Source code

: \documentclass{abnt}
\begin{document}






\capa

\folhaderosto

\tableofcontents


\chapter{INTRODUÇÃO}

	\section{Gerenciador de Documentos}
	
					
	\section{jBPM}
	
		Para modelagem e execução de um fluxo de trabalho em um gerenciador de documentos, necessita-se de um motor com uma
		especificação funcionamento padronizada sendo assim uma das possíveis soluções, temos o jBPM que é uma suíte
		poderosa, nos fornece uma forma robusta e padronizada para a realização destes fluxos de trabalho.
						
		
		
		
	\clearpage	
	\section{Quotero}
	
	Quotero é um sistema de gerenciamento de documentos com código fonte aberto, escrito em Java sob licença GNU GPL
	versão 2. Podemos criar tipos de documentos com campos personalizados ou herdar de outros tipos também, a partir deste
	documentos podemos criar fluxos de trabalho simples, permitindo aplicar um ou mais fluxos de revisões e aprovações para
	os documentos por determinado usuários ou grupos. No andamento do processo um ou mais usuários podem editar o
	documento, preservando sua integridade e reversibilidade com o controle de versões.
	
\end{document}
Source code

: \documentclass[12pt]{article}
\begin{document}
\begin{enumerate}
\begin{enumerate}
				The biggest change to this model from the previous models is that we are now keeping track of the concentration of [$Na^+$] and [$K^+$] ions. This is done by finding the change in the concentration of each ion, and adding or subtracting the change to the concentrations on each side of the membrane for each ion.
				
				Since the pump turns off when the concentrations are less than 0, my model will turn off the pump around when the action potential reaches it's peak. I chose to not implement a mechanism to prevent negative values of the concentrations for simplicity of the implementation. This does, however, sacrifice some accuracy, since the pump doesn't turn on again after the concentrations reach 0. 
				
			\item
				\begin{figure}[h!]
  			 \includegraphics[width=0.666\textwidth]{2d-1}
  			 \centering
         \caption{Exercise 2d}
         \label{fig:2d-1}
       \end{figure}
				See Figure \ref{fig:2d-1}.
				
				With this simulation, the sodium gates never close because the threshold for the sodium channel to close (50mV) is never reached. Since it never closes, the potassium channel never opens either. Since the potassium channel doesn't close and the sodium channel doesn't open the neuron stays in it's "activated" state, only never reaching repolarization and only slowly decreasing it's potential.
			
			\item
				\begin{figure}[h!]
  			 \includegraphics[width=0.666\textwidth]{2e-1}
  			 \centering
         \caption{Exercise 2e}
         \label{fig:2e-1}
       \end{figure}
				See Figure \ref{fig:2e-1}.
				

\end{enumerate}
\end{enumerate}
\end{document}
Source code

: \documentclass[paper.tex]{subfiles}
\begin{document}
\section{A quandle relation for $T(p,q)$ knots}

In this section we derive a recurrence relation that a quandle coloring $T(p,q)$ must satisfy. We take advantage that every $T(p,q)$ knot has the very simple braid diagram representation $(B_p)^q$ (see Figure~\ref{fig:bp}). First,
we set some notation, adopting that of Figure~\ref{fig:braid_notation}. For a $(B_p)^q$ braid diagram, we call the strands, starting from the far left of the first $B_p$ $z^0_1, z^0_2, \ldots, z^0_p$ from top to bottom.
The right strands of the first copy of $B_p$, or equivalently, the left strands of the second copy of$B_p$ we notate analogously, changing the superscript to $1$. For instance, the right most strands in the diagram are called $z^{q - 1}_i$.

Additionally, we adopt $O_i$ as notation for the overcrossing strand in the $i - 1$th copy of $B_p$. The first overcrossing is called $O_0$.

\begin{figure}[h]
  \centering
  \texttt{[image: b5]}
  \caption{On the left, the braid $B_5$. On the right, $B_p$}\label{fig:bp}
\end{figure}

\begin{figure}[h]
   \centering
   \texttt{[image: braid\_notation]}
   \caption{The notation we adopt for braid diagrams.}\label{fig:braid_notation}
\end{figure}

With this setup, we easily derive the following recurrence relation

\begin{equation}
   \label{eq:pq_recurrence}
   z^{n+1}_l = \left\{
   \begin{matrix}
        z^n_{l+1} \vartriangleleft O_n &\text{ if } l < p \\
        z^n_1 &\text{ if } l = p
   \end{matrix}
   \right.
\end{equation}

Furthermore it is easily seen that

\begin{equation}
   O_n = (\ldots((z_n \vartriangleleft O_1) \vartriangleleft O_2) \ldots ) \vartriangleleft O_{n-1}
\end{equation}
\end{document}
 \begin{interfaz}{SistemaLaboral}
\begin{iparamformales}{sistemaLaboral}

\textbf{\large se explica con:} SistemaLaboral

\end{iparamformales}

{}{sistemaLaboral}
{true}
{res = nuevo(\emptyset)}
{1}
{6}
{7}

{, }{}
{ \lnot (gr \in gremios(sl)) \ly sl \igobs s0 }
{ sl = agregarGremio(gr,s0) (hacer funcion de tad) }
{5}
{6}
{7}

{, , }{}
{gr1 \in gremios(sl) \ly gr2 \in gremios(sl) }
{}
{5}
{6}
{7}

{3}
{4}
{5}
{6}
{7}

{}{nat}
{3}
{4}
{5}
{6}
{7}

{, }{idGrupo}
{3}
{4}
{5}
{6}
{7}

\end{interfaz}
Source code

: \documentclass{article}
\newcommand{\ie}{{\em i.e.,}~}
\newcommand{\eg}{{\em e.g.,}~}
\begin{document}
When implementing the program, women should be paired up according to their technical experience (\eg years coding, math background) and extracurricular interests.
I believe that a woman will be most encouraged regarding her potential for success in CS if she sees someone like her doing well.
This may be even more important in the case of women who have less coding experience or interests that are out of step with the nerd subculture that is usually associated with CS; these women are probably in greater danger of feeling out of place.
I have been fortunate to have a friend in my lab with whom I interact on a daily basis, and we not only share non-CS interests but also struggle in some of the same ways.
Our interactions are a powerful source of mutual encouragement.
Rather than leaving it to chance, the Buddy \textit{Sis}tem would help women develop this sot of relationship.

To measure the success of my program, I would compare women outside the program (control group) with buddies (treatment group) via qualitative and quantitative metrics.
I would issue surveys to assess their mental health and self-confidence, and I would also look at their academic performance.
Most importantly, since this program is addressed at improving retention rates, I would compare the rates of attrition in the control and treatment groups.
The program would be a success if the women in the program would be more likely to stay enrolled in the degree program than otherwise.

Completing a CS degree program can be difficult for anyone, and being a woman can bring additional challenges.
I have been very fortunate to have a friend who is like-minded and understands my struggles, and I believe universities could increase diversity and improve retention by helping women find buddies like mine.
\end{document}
────────────────────
(About this task) Nothing but the lines holding the word "Exercise" should be returned from the listing above.

(Solution to this problem)
         \caption{Exercise 2d}
         \caption{Exercise 2e}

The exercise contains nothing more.